SMA Type 4, also known as Adult Onset Spinal Muscular Atrophy is not life threatening. Typically symptoms begin after the age of 35 and can have a very slow progression with muscle weakness getting worse over time.
The effects of Adult Onset SMA depends on the muscles affected. The muscles used for respiratory functions and swallowing are very rarely affected. In most cases weakness only shows on one side at onset, but may progress over time to both sides of the body. There is often no pain but tired aching muscles, along with the feeling of heaviness, numbness, tingling and cramp are possible. Fatigue is very common.
As with the other types of SMA physiotherapy and regular exercise are very important to maintain mobility, and there are some neuromuscular centres across the UK that have specially trained physiotherapists and occupational therapists.
Spinal Muscular Atrophy with Respiratory Distress
SMARD (Spinal Muscular Atrophy with Respiratory Distress) is a neuromuscular disease which causes progressive weakness of the muscles and severe respiratory distress, due to paralysis of the diaphragm, which tends to be the first noticeable symptom. This is caused by a breakdown of the link between the brain and the muscles due to affected nerve cells.
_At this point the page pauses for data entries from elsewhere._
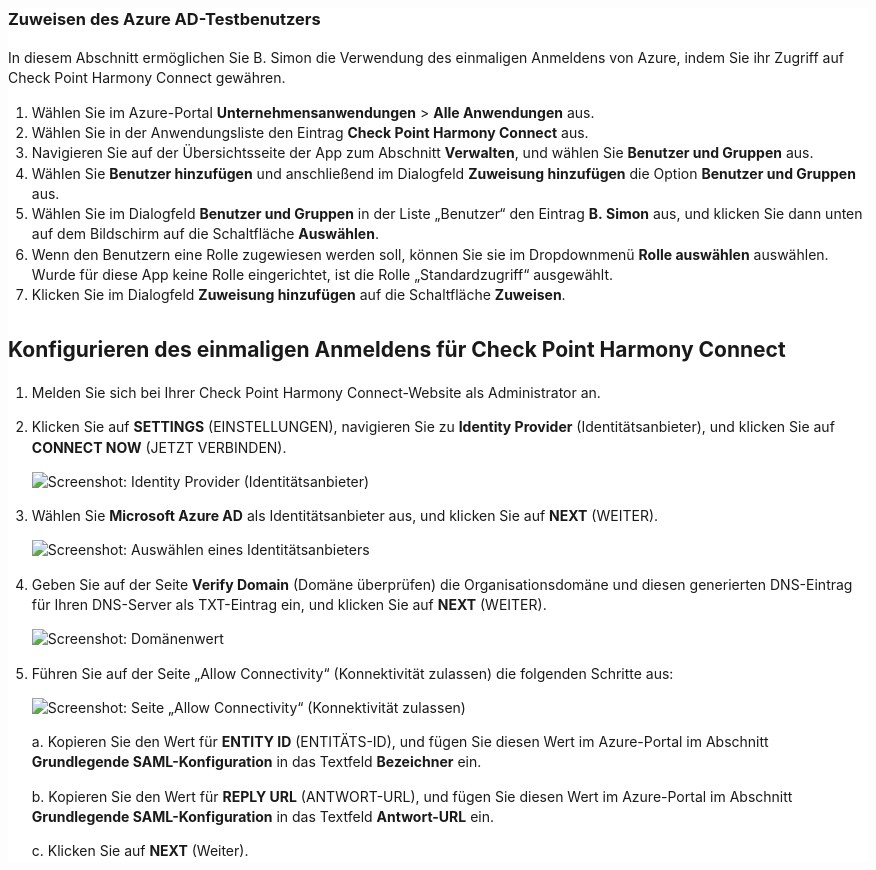 ### <a name="assign-the-azure-ad-test-user"></a>Zuweisen des Azure AD-Testbenutzers

In diesem Abschnitt ermöglichen Sie B. Simon die Verwendung des einmaligen Anmeldens von Azure, indem Sie ihr Zugriff auf Check Point Harmony Connect gewähren.

1. Wählen Sie im Azure-Portal **Unternehmensanwendungen** > **Alle Anwendungen** aus.
1. Wählen Sie in der Anwendungsliste den Eintrag **Check Point Harmony Connect** aus.
1. Navigieren Sie auf der Übersichtsseite der App zum Abschnitt **Verwalten**, und wählen Sie **Benutzer und Gruppen** aus.
1. Wählen Sie **Benutzer hinzufügen** und anschließend im Dialogfeld **Zuweisung hinzufügen** die Option **Benutzer und Gruppen** aus.
1. Wählen Sie im Dialogfeld **Benutzer und Gruppen** in der Liste „Benutzer“ den Eintrag **B. Simon** aus, und klicken Sie dann unten auf dem Bildschirm auf die Schaltfläche **Auswählen**.
1. Wenn den Benutzern eine Rolle zugewiesen werden soll, können Sie sie im Dropdownmenü **Rolle auswählen** auswählen. Wurde für diese App keine Rolle eingerichtet, ist die Rolle „Standardzugriff“ ausgewählt.
1. Klicken Sie im Dialogfeld **Zuweisung hinzufügen** auf die Schaltfläche **Zuweisen**.

## <a name="configure-check-point-harmony-connect-sso"></a>Konfigurieren des einmaligen Anmeldens für Check Point Harmony Connect

1. Melden Sie sich bei Ihrer Check Point Harmony Connect-Website als Administrator an.

1. Klicken Sie auf **SETTINGS** (EINSTELLUNGEN), navigieren Sie zu **Identity Provider** (Identitätsanbieter), und klicken Sie auf **CONNECT NOW** (JETZT VERBINDEN).

    ![Screenshot: Identity Provider (Identitätsanbieter)](./media/check-point-harmony-connect-tutorial/identity-provider.png)

1. Wählen Sie **Microsoft Azure AD** als Identitätsanbieter aus, und klicken Sie auf **NEXT** (WEITER).

    ![Screenshot: Auswählen eines Identitätsanbieters](./media/check-point-harmony-connect-tutorial/select-identity-provider.png)

1. Geben Sie auf der Seite **Verify Domain** (Domäne überprüfen) die Organisationsdomäne und diesen generierten DNS-Eintrag für Ihren DNS-Server als TXT-Eintrag ein, und klicken Sie auf **NEXT** (WEITER).

    ![Screenshot: Domänenwert](./media/check-point-harmony-connect-tutorial/domain.png)

1. Führen Sie auf der Seite „Allow Connectivity“ (Konnektivität zulassen) die folgenden Schritte aus:

    ![Screenshot: Seite „Allow Connectivity“ (Konnektivität zulassen)](./media/check-point-harmony-connect-tutorial/allow-connectivity.png)

    a. Kopieren Sie den Wert für **ENTITY ID** (ENTITÄTS-ID), und fügen Sie diesen Wert im Azure-Portal im Abschnitt **Grundlegende SAML-Konfiguration** in das Textfeld **Bezeichner** ein.

    b. Kopieren Sie den Wert für **REPLY URL** (ANTWORT-URL), und fügen Sie diesen Wert im Azure-Portal im Abschnitt **Grundlegende SAML-Konfiguration** in das Textfeld **Antwort-URL** ein.

    c. Klicken Sie auf **NEXT** (Weiter).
Some signs may be present before birth, with the mother noticing less fetal movement than that of a healthy baby. Most SMARD patients will experience respiratory failure within their first six months of life, and go on to require artificial ventilation. Symptoms seem to appear in reverse order to that of SMA Type 1, with respiratory problems coming first, followed by severe muscle weakness, especially in the lower limbs.
Health typically deteriorates very quickly by the age of 2, but there is such a range of severity that different cases are picked up at different ages and progression can vary greatly
For a child to be affected by SMARD both parents must be a carrier of the faulty gene which is caused due to mutations in the IGHMBP2 gene on chromosome 11q13.
It is believed that approximately 1 in 50,000 people are a carrier of this faulty gene, making it very rare with very few known cases in the UK at present. If both parents are a carrier they have a one in four chance of their child being affected by SMARD, a two in four chance of their child being a carrier and a one in four chance of them being completely unaffected,
SMARD is diagnosed through a simple blood test, though further testing such as EMG (electromyogram) or a muscle biopsy may be considered in cases where the diagnosis is uncertain.
Every case is different but typical symptoms of SMARD include;
Less fetal movement towards the end of pregnancy
Paralysis of the diaphragm
Slow weight gain
Deformities of the hands/feet
Severe muscle weakness
There is currently no known cure for SMARD. Palliative care services will be put in place and there is the option of medical intervention, if both the parents and medical team involved believe it to be in the best interests of the child. Children with SMARD require mechanical ventilation to survive and many go on to have a tracheostomy, followed by ventilation. However, this ventilation would likely be in place for the rest of their life.